Open city data in Philadelphia: the obstacles and triumphs of the L&I example

A screenshot of a draft of the License to Inspect tool, built by Azavea for PlanPhilly using the new L&I app. Click to enlarge.

A feature story covering the as-yet unreleased Philadelphia Department of Licenses and Inspections API-based online tool ‘License to Inspect,’ its inspiration and hope was published on Technically Philly Monday, a story I reported and wrote during the last couple months.

It is the last major feature of the Transparencity grant project I’ve been leading, and one of the more detailed investigative reports I’ve done in my journalism career. The feature, which details the nearly two-year struggle to go public with a project with internal support, is meant to show the lessons learned and obstacles faced in the hopes that future city agencies can more efficiently release their data publicly for development and citizen use.

Give it a read, for lessons to be taken for any local government. and then find some of what didn’t make it into the piece below.

Below, portions of my reporting and writing that didn’t make it into the final feature:

  • Focusing the effort on getting data out the right way was important for a few reasons, Burns, the L&I commissioner, said: (1) transparency, (2) reducing staff work load on freedom of information requests and (3) “We want to show that the Licenses and Inspections Department is an integral part of the community, by being able to show just how much we do with a small staff and (4) how much this department has improved in recent years, battling its reputation.
  • Lessons learned: have high-level requirements, spend time on meeting them, but set deadlines and stick to them, develop that sense of urgency as it exists in every private workplace.
  • “What Nutter needs to say when people ask about, say, the property tax delinquency problem is, ‘We’re going to fix that by getting all of our records straight and public and transparent,” Cheetham said. “When we do that, we’re going to realize problems we didn’t know we had. No city agencies are cross referenced. BRT data was the best the city had but it can be flawed.
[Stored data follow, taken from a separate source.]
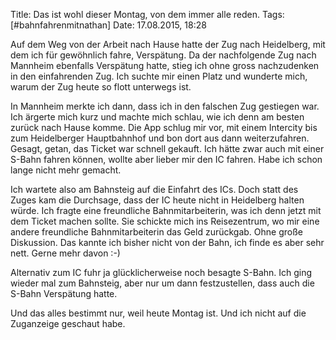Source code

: Title: Das ist wohl dieser Montag, von dem immer alle reden.
Tags: [#bahnfahrenmitnathan]
Date: 17.08.2015, 18:28

Auf dem Weg von der Arbeit nach Hause hatte der Zug nach Heidelberg, mit dem ich für gewöhnlich fahre, Verspätung. Da der nachfolgende Zug nach Mannheim ebenfalls Verspätung hatte, stieg ich ohne gross nachzudenken in den einfahrenden Zug. Ich suchte mir einen Platz und wunderte mich, warum der Zug heute so flott unterwegs ist.

In Mannheim merkte ich dann, dass ich in den falschen Zug gestiegen war. Ich ärgerte mich kurz und machte mich schlau, wie ich denn am besten zurück nach Hause komme. Die App schlug mir vor, mit einem Intercity bis zum Heidelberger Hauptbahnhof und bon dort aus dann weiterzufahren. Gesagt, getan, das Ticket war schnell gekauft. Ich hätte zwar auch mit einer S-Bahn fahren können, wollte aber lieber mir den IC fahren. Habe ich schon lange nicht mehr gemacht.

Ich wartete also am Bahnsteig auf die Einfahrt des ICs. Doch statt des Zuges kam die Durchsage, dass der IC heute nicht in Heidelberg halten würde. Ich fragte eine freundliche Bahnmitarbeiterin, was ich denn jetzt mit dem Ticket machen sollte. Sie schickte mich ins Reisezentrum, wo mir eine andere freundliche Bahnmitarbeiterin das Geld zurückgab. Ohne große Diskussion. Das kannte ich bisher nicht von der Bahn, ich finde es aber sehr nett. Gerne mehr davon :-)

Alternativ zum IC fuhr ja glücklicherweise noch besagte S-Bahn. Ich ging wieder mal zum Bahnsteig, aber nur um dann festzustellen, dass auch die S-Bahn Verspätung hatte. 

Und das alles bestimmt nur, weil heute Montag ist. Und ich nicht auf die Zuganzeige geschaut habe.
The way to make this real is to get this sense that the only way to truly fix problems, like property taxes, is to get all our records publicly shared in a format that can be used, like we’re finally seeing done with L&I.”
  • “If this is viewed as successful, this will shine a lot of good light on taking more time to build a services API. In city government, we immediately default to do a data dump, which means we need to find the fields and each project we’ll do a new one. With five new projects, that’s five new data dumps we have to manage. If we can scale off an API, we only have to regularly maintain that one service.”
The story did well in traffic for a boring data story, featuring a few hundred hits in the first few hours and getting spread and discussed on social media, even receiving a Facebook Like from, yes, the Mayor, despite the story's tough talk.

 

  • “Sometimes it might seem like an API is more of a challenge, but even data sets can present problems with maintenance. This was a chance to connect with Open 311 and make things easier for the future,” said Clinton Johnson.
  • “But the city shuts down over the Christmas holiday. No changes to the city’s servers or services during any extended break when a lot of core staff are around to avoid any big problem. So for a good chunk of December, nothing can happen, like launching and running an API,” said Cheetham.
  • By July and August 2010, Cheetham says, “everyone was asking the right questions still, from database specifications to field details to data accuracy assessments.”
  • Burns and Gupta made clear immediately that they didn’t have the capacity on their own to provide a live data feed, “so they were going to release data as a daily text file export that would get emailed, received and processed to be loaded for release to the public by geo-tagging each record and standardizing them all,” he said. “Everyone involved was moving forward with great enthusiasm and support, without any adversarial in-fighting at all.”
  • “By September 2010, everything was green lighted. Azavea is building the application, and we’re already planning to roll it out in the next few weeks,” Golas said. “But then we just suddenly felt the sea change at the city level.”
  • “Allan [Frank] saw DOT as the natural gatekeeper for the [L&I] project, and it takes time to take something like that over,” says another developer close to a stakeholder.
  • “Data has to be accurate because people will be drawing conclusions from it,” Burns said.
  • “DOT said they’re into this, we could have something done by end of September. We get a specification draft in October, a word document of ‘this is what it’s going to look like,” said Cheetham. They sent a sample of the API, a single data field, and we just had to ask for more. It was just this incremental change. And then, well, in December, the city locks down changes to its systems right before elections and during major vacation time, particularly for effects to the mainframe. It’s about keeping everything secure and stable when people are away. So we get into December when they finish the next draft, but we have to wait until after the holiday lock down. We talked about January 7 as the date, and we got a data stream as planned around then. They asked for feedback, we gave it, we started using it and building the application around it. We found issues in the data and limitations in fields, including that a number of the fields agreed upon by PlanPhilly and L&I were not in there. They said ‘they weren’t in the spec,’ but they were in the spec, so DOT went back to add to that. So then a new development process starts. They’re going to redevelop this with expanded fields. L&I would check in once a week for the status, and we’d get news that the specification is 50 percent revised, now 75 revised, the application is 10 percent done, now 20 percent done. We got another version of the API in July. We turned around a response in 24 hours saying here are the eight things that are still buggy. They’ve acknowledged those problems and that’s where we are.
  • The data appears to be rather accurate, which is always a concern with city records: “we aren’t ground trooping it, but it makes sense and we have faith in it,” says Cheetham, no stranger to data sources. Some batch uploads and a handful of minor inconsistencies exist but “nothing to call this project into question,” he adds.
  • “We had more than a few meetings with L&I early on. Those centered on what information do we want in this application and Azavea saying this is how it would work with these data sets, who would be responsible for any liability, what could be done with the data once it was released, all those specifics,” Golas said. “The technology solution was simple early on, getting a daily data dump of all the fields we requested that were entered into the L&I database system, called Hansen.